Companies spend billions of dollars marketing foods to create strong, positive associations with their products. One study found that children actually think the same food tastes better when it is adorned with a cartoon character like Dora the Explorer or Shrek.

There are also lots of small ways our environment can promote overeating. People eat more when served larger portions, regardless of how hungry they are. Unhealthy foods are also very noticeable and desired because they are everywhere – in schools, restaurants, convenience stores, supermarkets and vending machines. They’ve even infiltrated stores selling office supplies and home goods.

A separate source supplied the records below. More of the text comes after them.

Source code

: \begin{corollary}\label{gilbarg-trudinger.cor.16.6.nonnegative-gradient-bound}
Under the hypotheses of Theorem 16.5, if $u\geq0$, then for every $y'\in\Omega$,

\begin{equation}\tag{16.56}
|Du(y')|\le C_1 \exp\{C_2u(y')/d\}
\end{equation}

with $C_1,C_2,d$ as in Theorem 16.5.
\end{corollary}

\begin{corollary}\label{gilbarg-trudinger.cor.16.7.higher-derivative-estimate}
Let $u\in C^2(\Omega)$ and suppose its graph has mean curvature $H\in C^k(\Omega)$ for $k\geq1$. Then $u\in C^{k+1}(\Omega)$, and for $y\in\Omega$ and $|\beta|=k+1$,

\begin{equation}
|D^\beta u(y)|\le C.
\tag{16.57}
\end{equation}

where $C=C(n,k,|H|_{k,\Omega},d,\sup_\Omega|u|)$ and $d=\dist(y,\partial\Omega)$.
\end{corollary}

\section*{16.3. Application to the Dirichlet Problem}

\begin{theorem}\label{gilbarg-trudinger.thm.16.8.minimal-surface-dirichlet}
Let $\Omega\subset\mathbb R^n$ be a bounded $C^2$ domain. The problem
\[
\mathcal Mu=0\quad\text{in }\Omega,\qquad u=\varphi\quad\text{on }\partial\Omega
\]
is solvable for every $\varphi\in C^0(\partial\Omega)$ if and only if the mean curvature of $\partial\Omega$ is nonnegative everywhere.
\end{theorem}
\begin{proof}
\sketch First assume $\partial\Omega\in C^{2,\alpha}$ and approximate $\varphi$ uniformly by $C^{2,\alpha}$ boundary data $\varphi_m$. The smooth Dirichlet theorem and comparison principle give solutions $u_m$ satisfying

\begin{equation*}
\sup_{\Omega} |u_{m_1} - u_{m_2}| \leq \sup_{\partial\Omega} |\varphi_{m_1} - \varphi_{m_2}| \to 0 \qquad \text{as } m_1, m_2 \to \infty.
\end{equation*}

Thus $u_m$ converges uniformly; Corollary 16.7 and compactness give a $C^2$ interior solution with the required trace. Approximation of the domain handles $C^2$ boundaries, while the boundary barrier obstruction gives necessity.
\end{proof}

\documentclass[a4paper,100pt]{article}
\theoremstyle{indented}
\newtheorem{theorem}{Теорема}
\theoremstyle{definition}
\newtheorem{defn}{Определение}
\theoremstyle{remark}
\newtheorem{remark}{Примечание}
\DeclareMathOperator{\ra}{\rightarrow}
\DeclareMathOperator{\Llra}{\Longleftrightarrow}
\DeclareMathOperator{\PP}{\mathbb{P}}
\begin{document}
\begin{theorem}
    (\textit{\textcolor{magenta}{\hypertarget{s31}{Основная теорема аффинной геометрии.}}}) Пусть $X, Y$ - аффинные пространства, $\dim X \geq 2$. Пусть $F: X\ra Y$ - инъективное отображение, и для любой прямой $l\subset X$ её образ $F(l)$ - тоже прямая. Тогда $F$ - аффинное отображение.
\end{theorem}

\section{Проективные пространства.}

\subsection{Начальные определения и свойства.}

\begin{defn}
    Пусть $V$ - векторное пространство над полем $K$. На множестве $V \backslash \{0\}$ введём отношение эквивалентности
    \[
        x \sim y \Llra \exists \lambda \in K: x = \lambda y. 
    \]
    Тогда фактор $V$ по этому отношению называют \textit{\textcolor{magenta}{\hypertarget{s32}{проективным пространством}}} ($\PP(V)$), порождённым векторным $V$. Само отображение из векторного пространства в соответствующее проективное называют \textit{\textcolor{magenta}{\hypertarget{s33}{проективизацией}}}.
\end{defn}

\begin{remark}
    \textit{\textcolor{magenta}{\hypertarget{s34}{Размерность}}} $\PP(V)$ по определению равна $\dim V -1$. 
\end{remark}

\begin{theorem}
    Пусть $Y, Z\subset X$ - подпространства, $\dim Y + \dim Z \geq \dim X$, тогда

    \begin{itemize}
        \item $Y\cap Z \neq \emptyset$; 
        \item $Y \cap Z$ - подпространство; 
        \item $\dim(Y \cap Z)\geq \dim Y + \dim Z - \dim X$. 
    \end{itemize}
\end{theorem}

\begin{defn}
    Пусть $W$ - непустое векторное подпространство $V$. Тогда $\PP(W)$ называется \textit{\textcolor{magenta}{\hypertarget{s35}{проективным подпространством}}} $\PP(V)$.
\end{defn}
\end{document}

The places where we make many of our food decisions can be overwhelming for busy consumers (there are 40,000 different products in a typical supermarket), and most psychological cues in our environment signal us to eat more, not less.

For example, large portion sizes, food prices, the placement of food items in stores and promotional strategies to market foods all affect our dietary decisions on a daily basis. Consider portion size alone: Drinking Coca-Cola in the 1950s meant consuming a 6.5-ounce glass; today the 7-Eleven Double Gulp is roughly 10 times that size and contains nearly 800 calories.

But for food, out of sight often means out of mind. Google provides free snack foods for employees, and found that employees were eating too many M&Ms. So they placed the M&Ms in opaque containers and made healthier snacks more visible.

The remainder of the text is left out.